Problem to solve. Print nothing except the lines of the listing below from the line with "A retrieved reference" to the line with "The pairwise model", each exactly as written, both ends included.

_ _ _ _ _

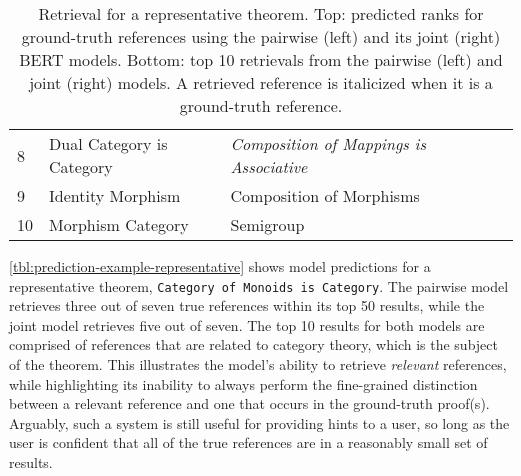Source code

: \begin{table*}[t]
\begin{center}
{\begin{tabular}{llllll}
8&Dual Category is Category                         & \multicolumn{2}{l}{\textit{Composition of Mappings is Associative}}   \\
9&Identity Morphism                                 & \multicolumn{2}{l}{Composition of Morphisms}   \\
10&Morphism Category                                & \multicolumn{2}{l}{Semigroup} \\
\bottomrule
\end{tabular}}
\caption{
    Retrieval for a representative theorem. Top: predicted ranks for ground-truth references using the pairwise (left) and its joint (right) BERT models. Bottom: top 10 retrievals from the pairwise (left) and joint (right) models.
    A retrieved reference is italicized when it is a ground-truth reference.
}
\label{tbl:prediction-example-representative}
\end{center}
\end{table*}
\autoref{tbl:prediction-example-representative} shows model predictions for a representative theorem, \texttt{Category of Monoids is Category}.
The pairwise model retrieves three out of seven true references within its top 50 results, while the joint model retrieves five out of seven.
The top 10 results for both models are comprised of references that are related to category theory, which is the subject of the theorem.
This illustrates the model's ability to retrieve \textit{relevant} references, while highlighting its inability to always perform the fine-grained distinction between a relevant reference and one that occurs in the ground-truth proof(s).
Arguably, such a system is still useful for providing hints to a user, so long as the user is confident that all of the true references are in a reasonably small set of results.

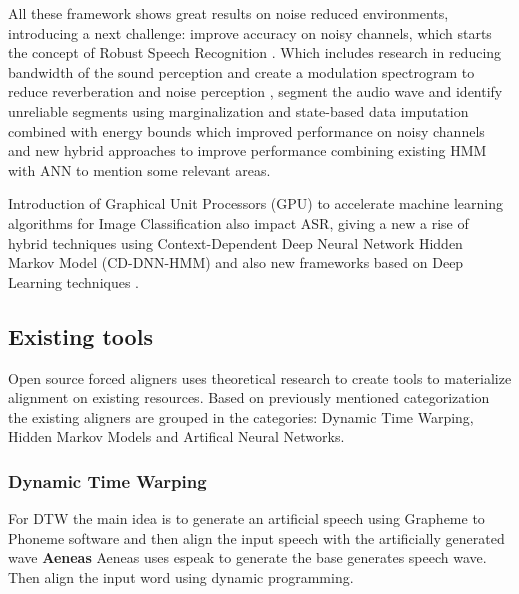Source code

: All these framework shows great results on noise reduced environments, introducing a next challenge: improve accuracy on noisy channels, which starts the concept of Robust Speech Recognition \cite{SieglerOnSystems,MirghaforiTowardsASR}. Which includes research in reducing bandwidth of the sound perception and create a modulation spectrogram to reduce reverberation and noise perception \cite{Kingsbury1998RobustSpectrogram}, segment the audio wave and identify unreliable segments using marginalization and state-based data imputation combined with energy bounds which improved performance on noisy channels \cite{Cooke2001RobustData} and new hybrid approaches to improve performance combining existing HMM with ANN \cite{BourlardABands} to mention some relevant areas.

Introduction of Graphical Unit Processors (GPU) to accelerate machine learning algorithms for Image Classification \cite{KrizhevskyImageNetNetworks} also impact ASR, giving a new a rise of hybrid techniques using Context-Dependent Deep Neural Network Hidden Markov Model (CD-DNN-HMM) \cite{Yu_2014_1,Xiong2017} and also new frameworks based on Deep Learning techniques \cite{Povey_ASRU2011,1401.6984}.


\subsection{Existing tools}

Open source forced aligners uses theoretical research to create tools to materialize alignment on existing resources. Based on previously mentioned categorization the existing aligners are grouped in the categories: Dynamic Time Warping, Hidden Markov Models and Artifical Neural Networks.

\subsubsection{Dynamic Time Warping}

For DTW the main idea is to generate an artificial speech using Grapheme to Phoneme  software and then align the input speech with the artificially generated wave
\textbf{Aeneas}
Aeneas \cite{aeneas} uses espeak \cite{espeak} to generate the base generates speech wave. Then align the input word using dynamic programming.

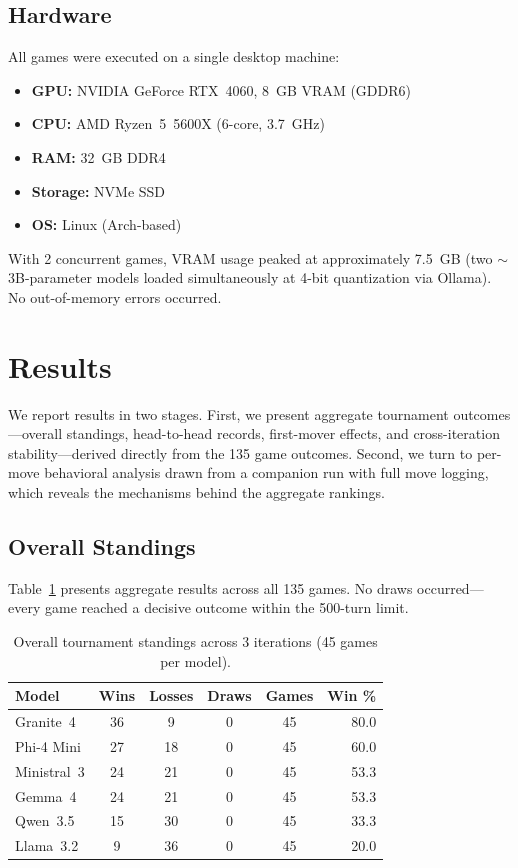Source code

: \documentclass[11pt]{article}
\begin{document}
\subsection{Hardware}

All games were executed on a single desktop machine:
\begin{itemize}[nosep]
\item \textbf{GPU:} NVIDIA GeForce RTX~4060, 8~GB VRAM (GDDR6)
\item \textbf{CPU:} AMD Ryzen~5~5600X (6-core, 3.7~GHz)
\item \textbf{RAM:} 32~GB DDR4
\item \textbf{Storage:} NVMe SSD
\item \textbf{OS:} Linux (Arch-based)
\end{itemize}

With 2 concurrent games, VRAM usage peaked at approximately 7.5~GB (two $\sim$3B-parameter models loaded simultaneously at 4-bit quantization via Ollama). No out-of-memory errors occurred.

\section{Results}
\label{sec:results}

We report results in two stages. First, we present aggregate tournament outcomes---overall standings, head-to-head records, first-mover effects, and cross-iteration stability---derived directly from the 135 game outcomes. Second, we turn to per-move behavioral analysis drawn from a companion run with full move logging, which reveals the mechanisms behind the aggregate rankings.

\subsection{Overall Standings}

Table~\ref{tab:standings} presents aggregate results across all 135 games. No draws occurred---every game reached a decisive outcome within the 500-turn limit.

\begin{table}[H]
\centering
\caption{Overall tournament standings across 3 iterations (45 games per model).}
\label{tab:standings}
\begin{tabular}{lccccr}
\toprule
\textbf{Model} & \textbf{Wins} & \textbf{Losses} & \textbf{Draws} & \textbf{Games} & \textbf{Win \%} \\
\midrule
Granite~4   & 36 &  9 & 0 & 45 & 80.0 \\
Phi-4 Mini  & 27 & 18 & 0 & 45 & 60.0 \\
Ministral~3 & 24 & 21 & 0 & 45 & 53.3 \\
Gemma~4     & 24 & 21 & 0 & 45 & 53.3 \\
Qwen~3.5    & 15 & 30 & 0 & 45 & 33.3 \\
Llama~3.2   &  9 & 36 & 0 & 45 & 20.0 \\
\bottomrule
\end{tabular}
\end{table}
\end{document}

_ _ _ _ _

Written solution.
    A retrieved reference is italicized when it is a ground-truth reference.
}
\label{tbl:prediction-example-representative}
\end{center}
\end{table*}
\autoref{tbl:prediction-example-representative} shows model predictions for a representative theorem, \texttt{Category of Monoids is Category}.
The pairwise model retrieves three out of seven true references within its top 50 results, while the joint model retrieves five out of seven.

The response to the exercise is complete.